Blood pressure skyrocketed in Pittsburgh when Acrisure Stadium was christened and ketchup bottles were removed. They were presumably stored right next to the statue of Joe Paterno.
But the locals have already found another insignificance to gossip about. (It never takes long.)
The EA Sports Madden NFL video game player ratings are on the way – they leaked rather slowly, because an event of such magnitude deserves a slow build.
Players don’t care. Cincinnati’s Ja’Marr Chase scored 87 (out of 99), placing him 18th among receivers. He took to Twitter and promised to keep working, saying the note provided “extra motivation”.
The Bengals lost in the Super Bowl.
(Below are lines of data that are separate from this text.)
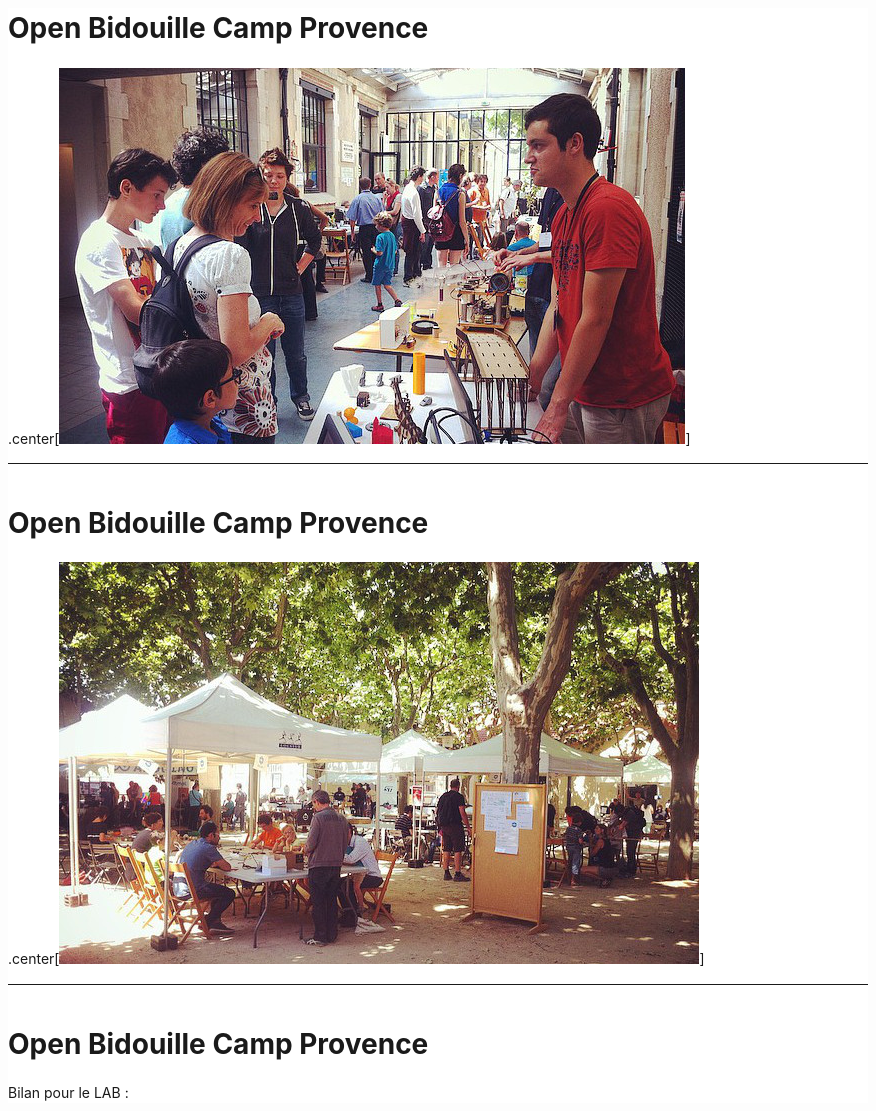# Open Bidouille Camp Provence
.center[![LAB](instagram_obc_provence-4.jpg)]

---
# Open Bidouille Camp Provence
.center[![LAB](instagram_obc_provence-5.jpg)]

---
# Open Bidouille Camp Provence
Bilan pour le LAB :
Wanting to come back and win should provide enough motivation.
But winning a Super Bowl isn’t based on the individual. Today’s athletes are more narcissistic. Inject Chase with truth serum, then ask which he’d rather get, a Lombardi Trophy or a 99 on Madden. (The “Club 99” advertised.)
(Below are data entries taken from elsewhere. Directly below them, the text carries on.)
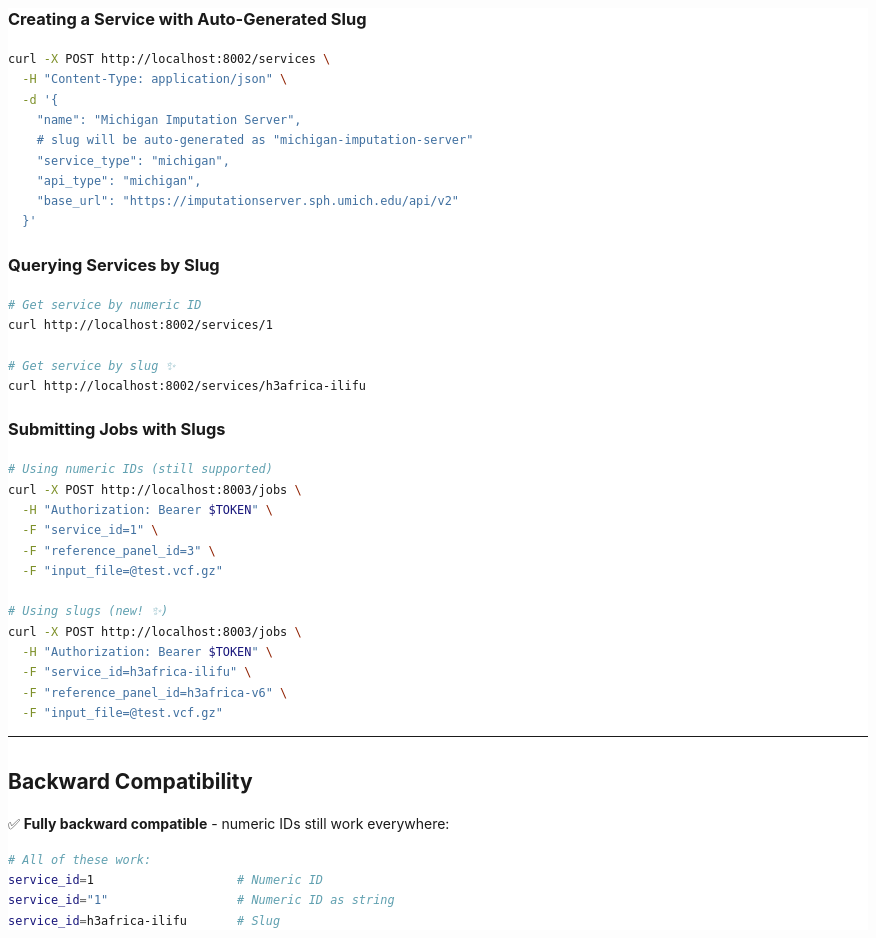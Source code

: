 ### Creating a Service with Auto-Generated Slug

```bash
curl -X POST http://localhost:8002/services \
  -H "Content-Type: application/json" \
  -d '{
    "name": "Michigan Imputation Server",
    # slug will be auto-generated as "michigan-imputation-server"
    "service_type": "michigan",
    "api_type": "michigan",
    "base_url": "https://imputationserver.sph.umich.edu/api/v2"
  }'
```

### Querying Services by Slug

```bash
# Get service by numeric ID
curl http://localhost:8002/services/1

# Get service by slug ✨
curl http://localhost:8002/services/h3africa-ilifu
```

### Submitting Jobs with Slugs

```bash
# Using numeric IDs (still supported)
curl -X POST http://localhost:8003/jobs \
  -H "Authorization: Bearer $TOKEN" \
  -F "service_id=1" \
  -F "reference_panel_id=3" \
  -F "input_file=@test.vcf.gz"

# Using slugs (new! ✨)
curl -X POST http://localhost:8003/jobs \
  -H "Authorization: Bearer $TOKEN" \
  -F "service_id=h3africa-ilifu" \
  -F "reference_panel_id=h3africa-v6" \
  -F "input_file=@test.vcf.gz"
```

---

## Backward Compatibility

✅ **Fully backward compatible** - numeric IDs still work everywhere:

```bash
# All of these work:
service_id=1                    # Numeric ID
service_id="1"                  # Numeric ID as string
service_id=h3africa-ilifu       # Slug
```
The madness was compounded when Tom Brady consoled Chase. Above his Madden note.
The narrative took a twist in Pittsburgh when TJ Watt scored 96, second among top rushers. Cleveland’s Myles Garrett scored a 99.
Watt, you may recall, tied the NFL single-season sack record with 22½. Garrett finished way behind with 16. But Garrett is excellent.
Watt was disappointed when he didn’t react to the affront on Twitter. That leaves a big gaping hole in that column and lengthens the three hours of a certain radio show that much. But Watt just got married, so he has plenty to be unhappy about.
Even KDKA-TV’s Bob Pompeani spoke out on Twitter. So it’s serious.
A radio host said Watt’s rating invalidated the whole game. (I bet people still buy it and play it.)
A member of the fake media has said that anyone who works for EA Sports should be fired. What, all of their employees, or just the guy who determined those ratings? Should the whole company be shut down because Watt got 96 and Garrett got 99?
His bandmate Cam Sutton white knighted for Watt via Instagram, mostly spewing unintelligible gibberish but saying the ratings are “so political”. He also said that Watt actually broke the sack record, implying that the league took it away from him.
Tell me how Madden’s rankings and/or sack record could be politicized. Is it a black/white thing, a blue/red thing, a Pittsburgh/Cleveland thing, a Heinz/Acrisure thing? What?
Here’s a bold thought: maybe Garrett and Watt’s notes were based on more than just bags. Is Garrett a better all-around player?
I don’t play Madden. Does Watt get hurt a lot at Madden? In Madden, does Watt take off a streak in the fourth quarter regardless of the score?
Garrett won a playoff game. Watt did not. In fact, Garrett beat Watt in a playoff match. Is it a factor? (Absolutely not, but it’s fun to mention.)
The word “disrespect” is thrown around freely. How can being ranked second in your position behind a great player like Garrett translate into disrespect?
Madden’s ratings are subjective. Watt was honored as the NFL Defensive Player of the Year. That too is subjective. But doesn’t that mean more? Watt was also a first-team All-Pro for a third straight year. He tied the sack record. A video game rating doesn’t outweigh what Watt did.
But you just like to be angry.
Steelers fans complain that the ratings of all Steelers players are too low. If that’s true, how come the Steelers haven’t won a playoff game since the 2016 season?
The Madden video game is very detailed: maybe if you use Mason Rudolph at quarterback against Cleveland, he gets accused of shouting a racial slur at Garrett?
But why would anyone want to play Rudolph? Video games are supposed to be fun.